[THE INPUT — start]

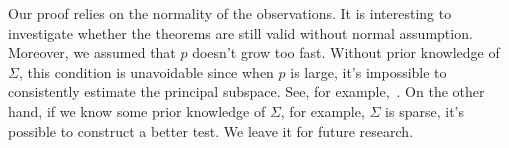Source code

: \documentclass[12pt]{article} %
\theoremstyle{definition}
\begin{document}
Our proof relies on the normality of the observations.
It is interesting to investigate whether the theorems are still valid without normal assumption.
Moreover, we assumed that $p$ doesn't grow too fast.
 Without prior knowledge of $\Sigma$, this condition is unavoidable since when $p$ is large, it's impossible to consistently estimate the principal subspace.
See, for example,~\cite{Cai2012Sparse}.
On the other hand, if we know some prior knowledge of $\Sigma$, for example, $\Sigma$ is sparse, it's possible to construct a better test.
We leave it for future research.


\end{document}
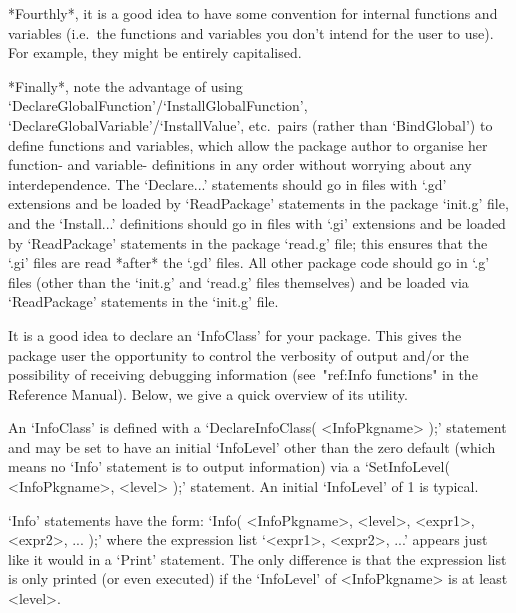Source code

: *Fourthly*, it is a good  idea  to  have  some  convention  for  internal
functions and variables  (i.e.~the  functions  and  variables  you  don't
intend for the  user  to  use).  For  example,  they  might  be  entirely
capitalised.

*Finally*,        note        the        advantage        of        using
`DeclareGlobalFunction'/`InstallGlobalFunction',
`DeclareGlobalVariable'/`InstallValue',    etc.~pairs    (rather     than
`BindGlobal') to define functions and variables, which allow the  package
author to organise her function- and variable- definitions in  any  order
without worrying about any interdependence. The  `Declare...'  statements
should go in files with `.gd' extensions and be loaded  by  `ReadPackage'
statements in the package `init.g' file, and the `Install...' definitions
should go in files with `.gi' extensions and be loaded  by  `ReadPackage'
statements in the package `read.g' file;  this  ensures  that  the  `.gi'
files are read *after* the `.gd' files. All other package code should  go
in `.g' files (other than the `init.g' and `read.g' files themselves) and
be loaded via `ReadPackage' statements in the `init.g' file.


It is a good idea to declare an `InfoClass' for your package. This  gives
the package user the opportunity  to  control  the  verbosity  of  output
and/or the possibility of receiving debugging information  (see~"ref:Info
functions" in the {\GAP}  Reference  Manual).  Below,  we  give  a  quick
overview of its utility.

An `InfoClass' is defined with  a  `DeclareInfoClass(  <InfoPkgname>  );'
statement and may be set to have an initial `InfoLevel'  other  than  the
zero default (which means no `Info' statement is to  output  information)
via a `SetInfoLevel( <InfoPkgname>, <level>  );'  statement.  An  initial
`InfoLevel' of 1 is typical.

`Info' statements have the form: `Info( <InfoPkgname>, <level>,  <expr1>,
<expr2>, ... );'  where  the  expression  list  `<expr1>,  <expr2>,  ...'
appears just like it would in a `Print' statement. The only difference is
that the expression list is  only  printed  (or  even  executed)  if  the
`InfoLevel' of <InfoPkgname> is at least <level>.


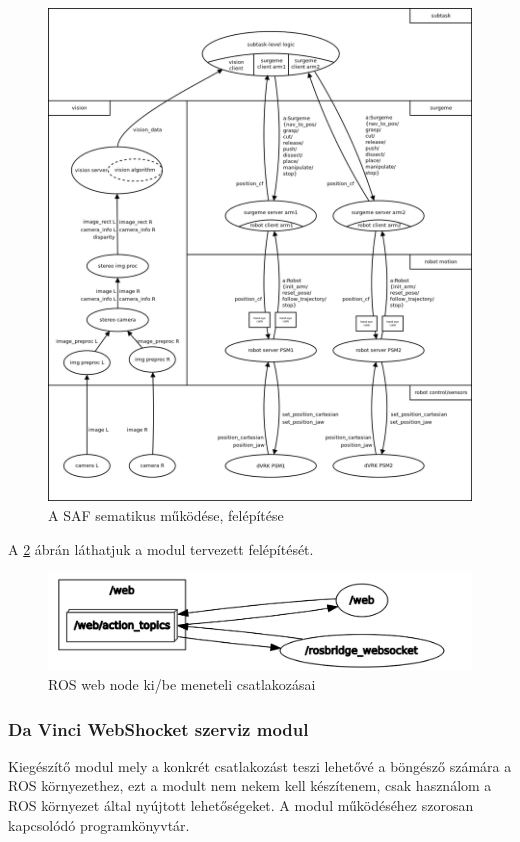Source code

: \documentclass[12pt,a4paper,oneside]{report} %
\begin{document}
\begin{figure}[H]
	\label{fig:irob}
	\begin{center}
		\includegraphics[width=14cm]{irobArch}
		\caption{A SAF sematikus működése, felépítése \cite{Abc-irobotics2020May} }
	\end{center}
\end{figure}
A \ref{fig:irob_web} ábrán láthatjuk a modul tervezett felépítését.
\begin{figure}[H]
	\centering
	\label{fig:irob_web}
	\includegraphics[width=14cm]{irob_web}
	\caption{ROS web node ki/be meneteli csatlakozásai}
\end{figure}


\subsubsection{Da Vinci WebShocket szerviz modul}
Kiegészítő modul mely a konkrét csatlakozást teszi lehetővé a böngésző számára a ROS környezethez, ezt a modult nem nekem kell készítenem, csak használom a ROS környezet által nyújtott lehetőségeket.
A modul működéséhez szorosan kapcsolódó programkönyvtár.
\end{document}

[THE INPUT — finish]
[THE INPUT — start]

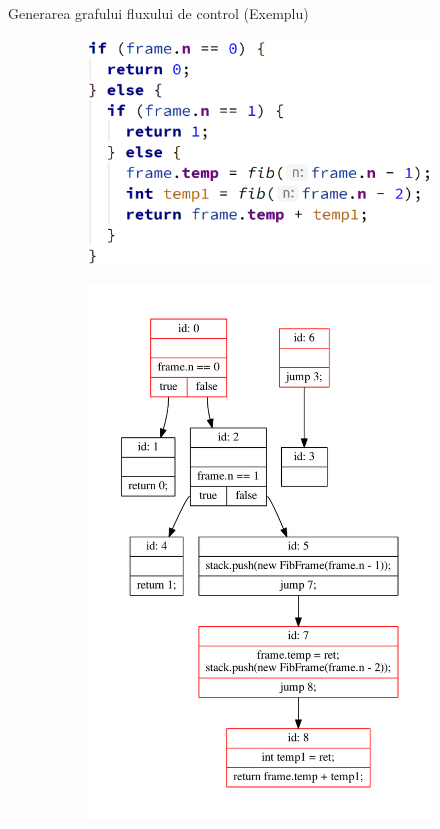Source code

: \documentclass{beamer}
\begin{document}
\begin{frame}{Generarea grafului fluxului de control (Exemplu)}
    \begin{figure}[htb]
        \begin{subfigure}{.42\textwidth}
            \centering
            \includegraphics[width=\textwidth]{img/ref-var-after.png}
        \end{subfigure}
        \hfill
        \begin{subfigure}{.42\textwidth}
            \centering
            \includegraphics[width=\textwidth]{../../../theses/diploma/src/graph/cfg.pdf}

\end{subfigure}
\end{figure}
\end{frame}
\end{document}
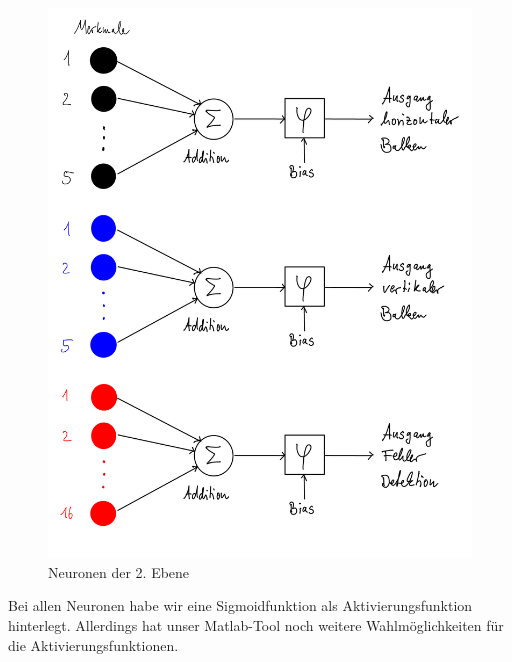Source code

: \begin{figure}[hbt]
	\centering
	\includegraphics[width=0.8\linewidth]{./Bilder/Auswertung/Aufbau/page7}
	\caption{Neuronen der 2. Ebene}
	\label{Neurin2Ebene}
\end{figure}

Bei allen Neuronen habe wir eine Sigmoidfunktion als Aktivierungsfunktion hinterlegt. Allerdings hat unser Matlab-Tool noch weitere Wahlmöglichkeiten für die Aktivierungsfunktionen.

[THE INPUT — finish]

EXERCISE PROMPT:
From the entries above, copy each line that holds "should".

WRITTEN RESPONSE:
should go in files with `.gd' extensions and be loaded  by  `ReadPackage'
should go in files with `.gi' extensions and be loaded  by  `ReadPackage'
files are read *after* the `.gd' files. All other package code should  go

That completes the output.